Он махнул рукой в сторону пустого стола, словно изгоняя оттуда призрак своего компьютера.

— А если мне он понадобился бы, а? Вот прямо сейчас! Я пришёл, хотел сесть, поработать, может быть! Или, да, поиграть! Имею я право в своём доме, за своим компьютером, делать то, что я хочу?!

Марина чуть склонила голову набок, и в её глазах мелькнула едва заметная ироничная усмешка.

— Поработать? Гена, не смеши меня. Ты за ним последний раз «работал», когда пытался найти инструкцию к новому мангалу, который мы так и не купили. Это было полгода назад. А играл… ну, да, пару недель назад ты минут сорок пытался вспомнить пароль от своей старой игры. Не вспомнил и плюнул. С тех пор он так и стоял выключенный.

Её спокойствие, её убийственная точность в деталях выводили Гену из себя. Он чувствовал, как почва уходит у него из-под ног. Он привык, что его вспышки гнева либо пугают Марину, либо вызывают ответную истерику, которую он с лёгкостью подавлял своим авторитетом. Но сейчас он бился о стену холодного, рассудительного спокойствия.

— Да какая разница, когда я им пользовался! – он снова повысил голос, пытаясь вернуть себе инициативу. – Это не отменяет того факта, что это моя вещь! И ты не имела права её трогать!

Марина молча слушала, её руки были спокойно сложены на груди. Она дала ему выкричаться, выплеснуть первую, самую яростную волну возмущения. И когда он, задыхаясь, замолчал, ожидая её реакции, она сделала небольшой шаг вперёд, сокращая дистанцию.

— Гена, – начала она тихо, но в этом тихом голосе звенела сталь, – а когда ты месяц назад отдал своему брательнику, Лёшке, мою машину на недельку покататься, потому что ему «нужнее» было на дачу съездить, ты меня спросил? Нет. Ты просто поставил меня перед фактом, когда я утром собралась на работу, а ключей на привычном месте не оказалось.
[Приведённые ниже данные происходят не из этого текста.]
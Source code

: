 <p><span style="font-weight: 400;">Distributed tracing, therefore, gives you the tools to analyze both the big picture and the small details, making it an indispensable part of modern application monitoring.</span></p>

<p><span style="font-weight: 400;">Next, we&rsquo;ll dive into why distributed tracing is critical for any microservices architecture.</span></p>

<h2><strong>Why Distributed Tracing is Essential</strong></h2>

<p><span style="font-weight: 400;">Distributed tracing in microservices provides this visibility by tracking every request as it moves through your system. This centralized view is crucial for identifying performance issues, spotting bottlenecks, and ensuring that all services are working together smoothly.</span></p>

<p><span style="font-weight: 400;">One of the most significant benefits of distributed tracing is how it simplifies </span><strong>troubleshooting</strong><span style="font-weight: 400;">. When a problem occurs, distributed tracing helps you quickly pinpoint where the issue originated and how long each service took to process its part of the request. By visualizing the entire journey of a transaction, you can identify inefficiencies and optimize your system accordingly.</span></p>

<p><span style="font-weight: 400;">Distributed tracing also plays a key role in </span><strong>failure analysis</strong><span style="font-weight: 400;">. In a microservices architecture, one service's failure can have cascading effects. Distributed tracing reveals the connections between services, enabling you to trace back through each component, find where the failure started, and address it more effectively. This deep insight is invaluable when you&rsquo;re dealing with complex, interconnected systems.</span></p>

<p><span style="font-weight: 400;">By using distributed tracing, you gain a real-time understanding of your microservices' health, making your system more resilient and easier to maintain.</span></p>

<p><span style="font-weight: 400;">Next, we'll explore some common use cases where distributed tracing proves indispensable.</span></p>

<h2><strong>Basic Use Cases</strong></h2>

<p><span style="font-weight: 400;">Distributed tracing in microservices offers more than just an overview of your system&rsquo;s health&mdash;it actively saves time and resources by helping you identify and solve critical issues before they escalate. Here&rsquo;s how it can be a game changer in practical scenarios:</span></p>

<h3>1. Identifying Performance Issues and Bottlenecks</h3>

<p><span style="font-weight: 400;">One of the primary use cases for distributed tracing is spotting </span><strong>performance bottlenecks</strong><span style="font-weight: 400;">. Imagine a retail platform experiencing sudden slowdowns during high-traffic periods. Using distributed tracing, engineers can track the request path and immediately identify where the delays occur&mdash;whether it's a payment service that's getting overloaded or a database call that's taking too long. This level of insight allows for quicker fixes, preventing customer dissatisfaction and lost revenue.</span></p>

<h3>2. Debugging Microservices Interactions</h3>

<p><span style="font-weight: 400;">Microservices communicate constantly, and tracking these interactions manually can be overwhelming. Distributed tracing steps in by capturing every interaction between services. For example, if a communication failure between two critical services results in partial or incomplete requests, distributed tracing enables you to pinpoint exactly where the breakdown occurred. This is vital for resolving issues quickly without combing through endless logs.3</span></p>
Гена опешил. Такой поворот был для него полной неожиданностью. Он открыл рот, чтобы возразить, но Марина не дала ему вставить ни слова.

— Ты же дал своему брату мою машину, почему я не могу дать своему твой компьютер? Ему тоже нужнее сейчас, чем тебе!
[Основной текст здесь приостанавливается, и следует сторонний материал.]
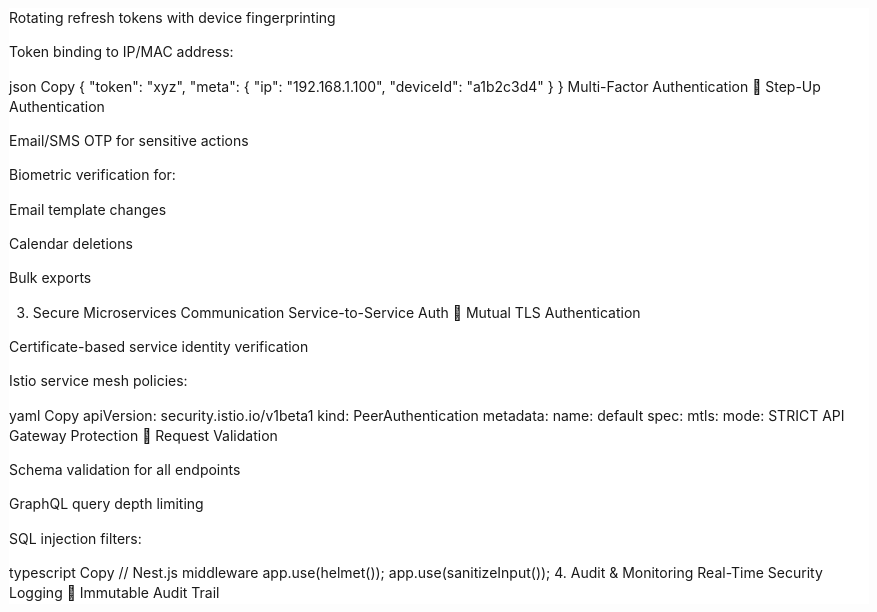 Rotating refresh tokens with device fingerprinting

Token binding to IP/MAC address:

json
Copy
{
  "token": "xyz",
  "meta": {
    "ip": "192.168.1.100",
    "deviceId": "a1b2c3d4"
  }
}
Multi-Factor Authentication
🔐 Step-Up Authentication

Email/SMS OTP for sensitive actions

Biometric verification for:

Email template changes

Calendar deletions

Bulk exports

3. Secure Microservices Communication
Service-to-Service Auth
🤝 Mutual TLS Authentication

Certificate-based service identity verification

Istio service mesh policies:

yaml
Copy
apiVersion: security.istio.io/v1beta1
kind: PeerAuthentication
metadata:
  name: default
spec:
  mtls:
    mode: STRICT
API Gateway Protection
🚪 Request Validation

Schema validation for all endpoints

GraphQL query depth limiting

SQL injection filters:

typescript
Copy
// Nest.js middleware
app.use(helmet());
app.use(sanitizeInput());
4. Audit & Monitoring
Real-Time Security Logging
📜 Immutable Audit Trail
Её взгляд впился в его лицо, и он невольно отступил на полшага, словно от удара. Это обвинение, высказанное так прямо и жёстко, застало его врасплох.

– Моя машина, между прочим, мне каждый день нужна для работы, в отличие от твоего «пылящегося» агрегата. Но Лёше же было «нужнее», правда? А мне пришлось неделю на такси тратиться и на автобусах трястись.

Гена побагровел ещё сильнее, если это вообще было возможно. Он смотрел на Марину, и в его взгляде читалось полное недоумение, смешанное с яростью от того, что его так ловко поймали на слове, на его же собственном поступке.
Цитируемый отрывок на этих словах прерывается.